Data Association/Data Naming
Of course, if the data you are looking for concerns customer addresses and it is named "Party Location," how likely is it that you will find it? Without predicting odds, organizations geared toward data location and fulfillment usually offer sets of standard names and aliases as well as standard subject-area categories to help identify data that may not have obvious names. Again, if the rules exist but they are not followed, or people are not even aware of them, the effort results in more harm than good. One of the worst things that can happen is the return of a subset of information when the receiver is not aware that he or she is seeing a subset.
How Did It Get There?
The answer to this question can be extremely simple or very broad. What one will never know, however, is whether a simple answer should really be broader. The advent of data warehousing began to put much emphasis on the "source" of data, yet, in most major corporations, "data webs" have existed for quite some time, in many cases unbeknownst to the data analyst or documenter. The answer to this question is often restricted to the amount of information capable of fitting into a predetermined and presized Source field. If a particular data element has more than one source, it is up to the documentation specialist to determine how to report all of them or, in most cases, to choose the most recent source of that data element. In neither scenario does the information do any good for the data recipient because the true beginnings of the data are never documented. As a result, the business analyst will never know, for example, that "Gross Income" started from the Accounting System and was then massaged three times through three different accounting spreadsheets before it reached the report being documented
How Do I Get It (Go Get It for Me!)?
Because information gathered in response to this question is often either supplied by a technical person or is a "freebie" (that is, software provides the capability), this is probably the only question that appears to be answered accurately on all accounts. As mentioned earlier, operating systems are typically based on an underlying model that provides point-and-click access to anything that has been defined consistently and in conformance with certain rules (see Figure 3).
Ironically, however, the more accurate this answer is, the less likely it is to be of service. This is the reason the question is answered to begin with. Historically, if someone looked for and actually found data, the way it was found was important. In today's world, however, someone can receive data without any idea how it was accessed. In fact, the route to the data is often "hidden" or "included" as part of the software being used to locate the data.

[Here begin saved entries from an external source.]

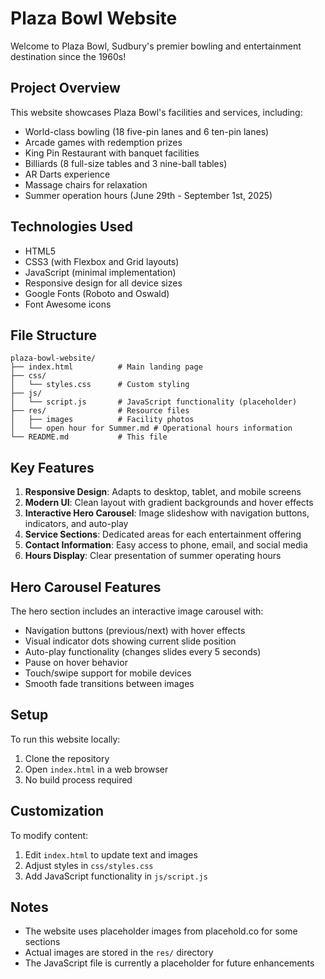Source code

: # Plaza Bowl Website

Welcome to Plaza Bowl, Sudbury's premier bowling and entertainment destination since the 1960s!

## Project Overview

This website showcases Plaza Bowl's facilities and services, including:
- World-class bowling (18 five-pin lanes and 6 ten-pin lanes)
- Arcade games with redemption prizes
- King Pin Restaurant with banquet facilities
- Billiards (8 full-size tables and 3 nine-ball tables)
- AR Darts experience
- Massage chairs for relaxation
- Summer operation hours (June 29th - September 1st, 2025)

## Technologies Used

- HTML5
- CSS3 (with Flexbox and Grid layouts)
- JavaScript (minimal implementation)
- Responsive design for all device sizes
- Google Fonts (Roboto and Oswald)
- Font Awesome icons

## File Structure

```
plaza-bowl-website/
├── index.html          # Main landing page
├── css/
│   └── styles.css      # Custom styling
├── js/
│   └── script.js       # JavaScript functionality (placeholder)
├── res/                # Resource files
│   ├── images          # Facility photos
│   └── open hour for Summer.md # Operational hours information
└── README.md           # This file
```

## Key Features

1. **Responsive Design**: Adapts to desktop, tablet, and mobile screens
2. **Modern UI**: Clean layout with gradient backgrounds and hover effects
3. **Interactive Hero Carousel**: Image slideshow with navigation buttons, indicators, and auto-play
4. **Service Sections**: Dedicated areas for each entertainment offering
5. **Contact Information**: Easy access to phone, email, and social media
6. **Hours Display**: Clear presentation of summer operating hours

## Hero Carousel Features

The hero section includes an interactive image carousel with:
- Navigation buttons (previous/next) with hover effects
- Visual indicator dots showing current slide position
- Auto-play functionality (changes slides every 5 seconds)
- Pause on hover behavior
- Touch/swipe support for mobile devices
- Smooth fade transitions between images

## Setup

To run this website locally:
1. Clone the repository
2. Open `index.html` in a web browser
3. No build process required

## Customization

To modify content:
1. Edit `index.html` to update text and images
2. Adjust styles in `css/styles.css`
3. Add JavaScript functionality in `js/script.js`

## Notes

- The website uses placeholder images from placehold.co for some sections
- Actual images are stored in the `res/` directory
- The JavaScript file is currently a placeholder for future enhancements
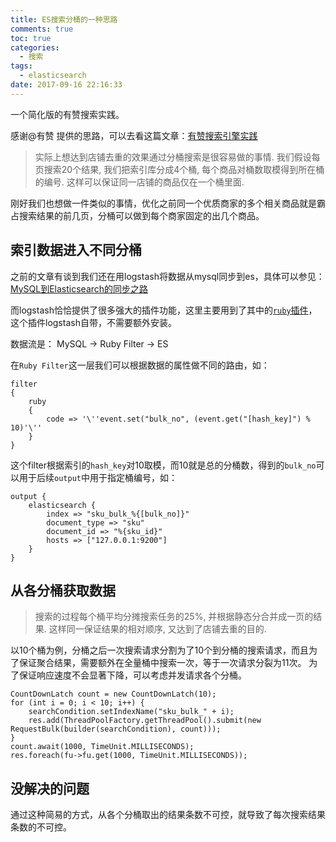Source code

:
 ```yaml
---
title: ES搜索分桶的一种思路
comments: true
toc: true
categories:
  - 搜索
tags:
  - elasticsearch
date: 2017-09-16 22:16:33
---
```

一个简化版的有赞搜索实践。
<!-- more -->
感谢@有赞 提供的思路，可以去看这篇文章：[有赞搜索引擎实践](http://tech.youzan.com/you_zan_searchengine2/)

>实际上想达到店铺去重的效果通过分桶搜索是很容易做的事情. 我们假设每页搜索20个结果, 我们把索引库分成4个桶, 每个商品对桶数取模得到所在桶的编号. 这样可以保证同一店铺的商品仅在一个桶里面.

刚好我们也想做一件类似的事情，优化之前同一个优质商家的多个相关商品就是霸占搜索结果的前几页，分桶可以做到每个商家固定的出几个商品。

## 索引数据进入不同分桶

之前的文章有谈到我们还在用logstash将数据从mysql同步到es，具体可以参见：[MySQL到Elasticsearch的同步之路](http://suclogger.me/MySQL到Elasticsearch的同步之路/)

而logstash恰恰提供了很多强大的插件功能，这里主要用到了其中的[`ruby`插件](https://www.elastic.co/guide/en/logstash/current/plugins-filters-ruby.html)，这个插件logstash自带，不需要额外安装。

数据流是： MySQL -> Ruby Filter -> ES

在`Ruby Filter`这一层我们可以根据数据的属性做不同的路由，如：

```
filter
{
    ruby
    {
        code => '\''event.set("bulk_no", (event.get("[hash_key]") % 10)'\''
    }
}
```

这个filter根据索引的`hash_key`对10取模，而10就是总的分桶数，得到的`bulk_no`可以用于后续`output`中用于指定桶编号，如：

```
output {
    elasticsearch {
        index => "sku_bulk_%{[bulk_no]}"
        document_type => "sku"
        document_id => "%{sku_id}"
        hosts => ["127.0.0.1:9200"]
    }
}
```

## 从各分桶获取数据

>搜索的过程每个桶平均分摊搜索任务的25%, 并根据静态分合并成一页的结果. 这样同一保证结果的相对顺序, 又达到了店铺去重的目的.

以10个桶为例，分桶之后一次搜索请求分割为了10个到分桶的搜索请求，而且为了保证聚合结果，需要额外在全量桶中搜索一次，等于一次请求分裂为11次。
 为了保证响应速度不会显著下降，可以考虑并发请求各个分桶。


```
CountDownLatch count = new CountDownLatch(10);
for (int i = 0; i < 10; i++) {
    searchCondition.setIndexName("sku_bulk_" + i);
    res.add(ThreadPoolFactory.getThreadPool().submit(new RequestBulk(builder(searchCondition), count)));
}
count.await(1000, TimeUnit.MILLISECONDS);
res.foreach(fu->fu.get(1000, TimeUnit.MILLISECONDS));
```


## 没解决的问题

通过这种简易的方式，从各个分桶取出的结果条数不可控，就导致了每次搜索结果条数的不可控。


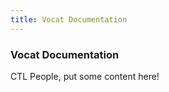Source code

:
 ```yaml
---
title: Vocat Documentation
---
```


<h3 class="section-header">Vocat Documentation</h3>

CTL People, put some content here!
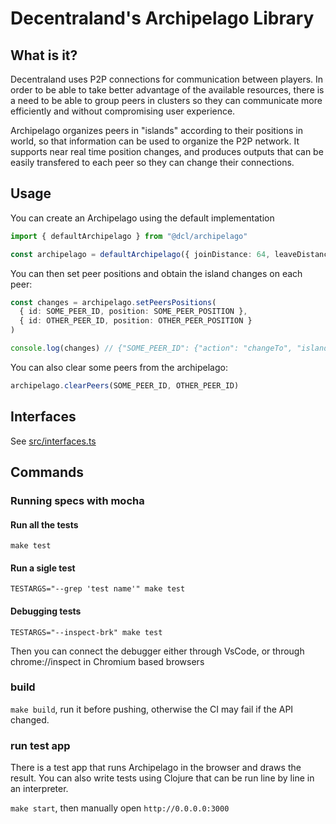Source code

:# Decentraland's Archipelago Library

## What is it?

Decentraland uses P2P connections for communication between players. In order to be able to take better advantage of the available resources, there is a need to be able to group peers in clusters so they can communicate more efficiently and without compromising user experience.

Archipelago organizes peers in "islands" according to their positions in world, so that information can be used to organize the P2P network. It supports near real time position changes, and produces outputs that can be easily transfered to each peer so they can change their connections.

## Usage

You can create an Archipelago using the default implementation

```typescript
import { defaultArchipelago } from "@dcl/archipelago"

const archipelago = defaultArchipelago({ joinDistance: 64, leaveDistance: 80 })
```

You can then set peer positions and obtain the island changes on each peer:

```typescript
const changes = archipelago.setPeersPositions(
  { id: SOME_PEER_ID, position: SOME_PEER_POSITION },
  { id: OTHER_PEER_ID, position: OTHER_PEER_POSITION }
)

console.log(changes) // {"SOME_PEER_ID": {"action": "changeTo", "islandId": "SOME_ISLAND_ID"}, "OTHER_PEER_ID": {"action": "changeTo", "islandId": "SOME_ISLAND_ID"}}
```

You can also clear some peers from the archipelago:

```typescript
archipelago.clearPeers(SOME_PEER_ID, OTHER_PEER_ID)
```

## Interfaces

See [src/interfaces.ts](src/interfaces.ts)

## Commands

### Running specs with mocha

#### Run all the tests

`make test`

#### Run a sigle test

`TESTARGS="--grep 'test name'" make test`

#### Debugging tests

`TESTARGS="--inspect-brk" make test`

Then you can connect the debugger either through VsCode, or through chrome://inspect in Chromium based browsers

### build

`make build`, run it before pushing, otherwise the CI may fail if the API changed.

### run test app

There is a test app that runs Archipelago in the browser and draws the result. You can also write tests using Clojure that can be run line by line in an interpreter.

`make start`, then manually open `http://0.0.0.0:3000`
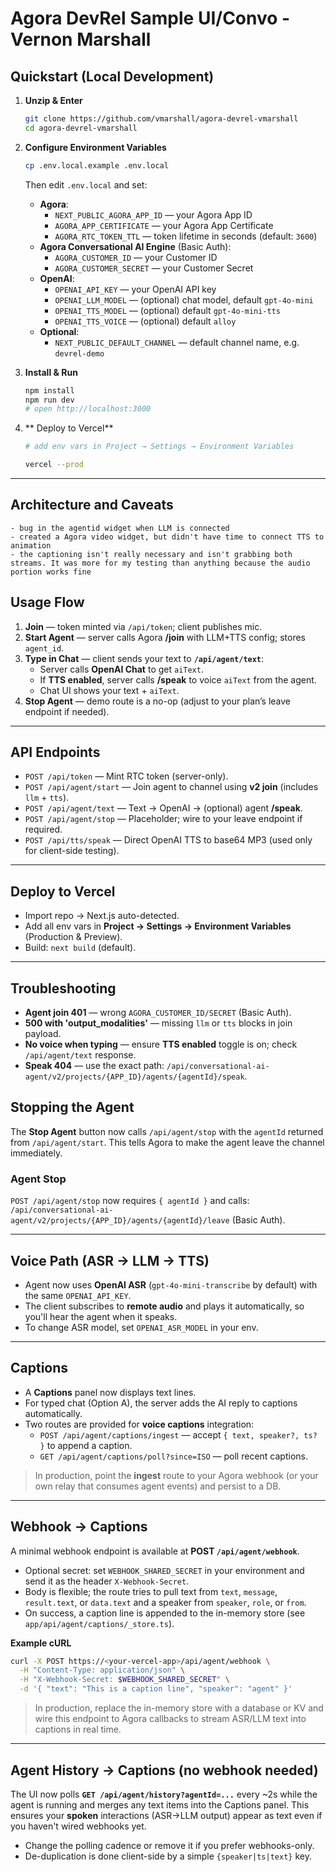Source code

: # Agora DevRel Sample UI/Convo - Vernon Marshall

## Quickstart (Local Development)

1. **Unzip & Enter**
   ```bash
   git clone https://github.com/vmarshall/agora-devrel-vmarshall
   cd agora-devrel-vmarshall
   ```

2. **Configure Environment Variables**
   ```bash
   cp .env.local.example .env.local
   ```
   Then edit `.env.local` and set:
   - **Agora**:
     - `NEXT_PUBLIC_AGORA_APP_ID` — your Agora App ID
     - `AGORA_APP_CERTIFICATE` — your Agora App Certificate
     - `AGORA_RTC_TOKEN_TTL` — token lifetime in seconds (default: `3600`)
   - **Agora Conversational AI Engine** (Basic Auth):
     - `AGORA_CUSTOMER_ID` — your Customer ID
     - `AGORA_CUSTOMER_SECRET` — your Customer Secret
   - **OpenAI**:
     - `OPENAI_API_KEY` — your OpenAI API key
     - `OPENAI_LLM_MODEL` — (optional) chat model, default `gpt-4o-mini`
     - `OPENAI_TTS_MODEL` — (optional) default `gpt-4o-mini-tts`
     - `OPENAI_TTS_VOICE` — (optional) default `alloy`
   - **Optional**:
     - `NEXT_PUBLIC_DEFAULT_CHANNEL` — default channel name, e.g. `devrel-demo`

3. **Install & Run**
   ```bash
   npm install
   npm run dev
   # open http://localhost:3000
   ```


4. ** Deploy to Vercel**
   ```bash
   # add env vars in Project → Settings → Environment Variables
   
   vercel --prod
   ```
---

## Architecture and Caveats

    - bug in the agentid widget when LLM is connected
    - created a Agora video widget, but didn't have time to connect TTS to animation
    - the captioning isn't really necessary and isn't grabbing both streams. It was more for my testing than anything because the audio portion works fine


## Usage Flow

1. **Join** — token minted via `/api/token`; client publishes mic.
2. **Start Agent** — server calls Agora **/join** with LLM+TTS config; stores `agent_id`.
3. **Type in Chat** — client sends your text to **`/api/agent/text`**:
   - Server calls **OpenAI Chat** to get `aiText`.
   - If **TTS enabled**, server calls **/speak** to voice `aiText` from the agent.
   - Chat UI shows your text + `aiText`.
4. **Stop Agent** — demo route is a no-op (adjust to your plan’s leave endpoint if needed).

---

## API Endpoints

- `POST /api/token` — Mint RTC token (server-only).
- `POST /api/agent/start` — Join agent to channel using **v2 join** (includes `llm` + `tts`).
- `POST /api/agent/text` — Text → OpenAI → (optional) agent **/speak**.
- `POST /api/agent/stop` — Placeholder; wire to your leave endpoint if required.
- `POST /api/tts/speak` — Direct OpenAI TTS to base64 MP3 (used only for client-side testing).

---

## Deploy to Vercel

- Import repo → Next.js auto-detected.
- Add all env vars in **Project → Settings → Environment Variables** (Production & Preview).
- Build: `next build` (default).

---

## Troubleshooting

- **Agent join 401** — wrong `AGORA_CUSTOMER_ID/SECRET` (Basic Auth).
- **500 with 'output_modalities'** — missing `llm` or `tts` blocks in join payload.
- **No voice when typing** — ensure **TTS enabled** toggle is on; check `/api/agent/text` response.
- **Speak 404** — use the exact path: `/api/conversational-ai-agent/v2/projects/{APP_ID}/agents/{agentId}/speak`.

## Stopping the Agent
The **Stop Agent** button now calls `/api/agent/stop` with the `agentId` returned from `/api/agent/start`.
This tells Agora to make the agent leave the channel immediately.


### Agent Stop
`POST /api/agent/stop` now requires `{ agentId }` and calls:
`/api/conversational-ai-agent/v2/projects/{APP_ID}/agents/{agentId}/leave` (Basic Auth).


---

## Voice Path (ASR → LLM → TTS)
- Agent now uses **OpenAI ASR** (`gpt-4o-mini-transcribe` by default) with the same `OPENAI_API_KEY`.
- The client subscribes to **remote audio** and plays it automatically, so you'll hear the agent when it speaks.
- To change ASR model, set `OPENAI_ASR_MODEL` in your env.


---

## Captions
- A **Captions** panel now displays text lines.
- For typed chat (Option A), the server adds the AI reply to captions automatically.
- Two routes are provided for **voice captions** integration:
  - `POST /api/agent/captions/ingest` — accept `{ text, speaker?, ts? }` to append a caption.
  - `GET /api/agent/captions/poll?since=ISO` — poll recent captions.
> In production, point the **ingest** route to your Agora webhook (or your own relay that consumes agent events) and persist to a DB.


---

## Webhook → Captions
A minimal webhook endpoint is available at **POST `/api/agent/webhook`**.

- Optional secret: set `WEBHOOK_SHARED_SECRET` in your environment and send it as the header `X-Webhook-Secret`.
- Body is flexible; the route tries to pull text from `text`, `message`, `result.text`, or `data.text` and a speaker from `speaker`, `role`, or `from`.
- On success, a caption line is appended to the in-memory store (see `app/api/agent/captions/_store.ts`).

**Example cURL**
```bash
curl -X POST https://<your-vercel-app>/api/agent/webhook \
  -H "Content-Type: application/json" \
  -H "X-Webhook-Secret: $WEBHOOK_SHARED_SECRET" \
  -d '{ "text": "This is a caption line", "speaker": "agent" }'
```

> In production, replace the in-memory store with a database or KV and wire this endpoint to Agora callbacks to stream ASR/LLM text into captions in real time.


---

## Agent History → Captions (no webhook needed)
The UI now polls **`GET /api/agent/history?agentId=...`** every ~2s while the agent is running and merges any text items into the Captions panel. This ensures your **spoken** interactions (ASR→LLM output) appear as text even if you haven't wired webhooks yet.
- Change the polling cadence or remove it if you prefer webhooks-only.
- De-duplication is done client-side by a simple `{speaker|ts|text}` key.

Only when we cannot find the data or, more often, have no choice as to what data to use or what software to assist with the location process, do we always make a point of learning how to access it. More and more organizations and vendors are focusing on documenting the path to and method of obtaining data. Nevertheless, in most scenarios, the resulting documentation represents an isolated subset of the 5 Questions or all of the five questions for an isolated group of data (see Figure 4).
Figure 4 Viewing the Five Questions in isolation.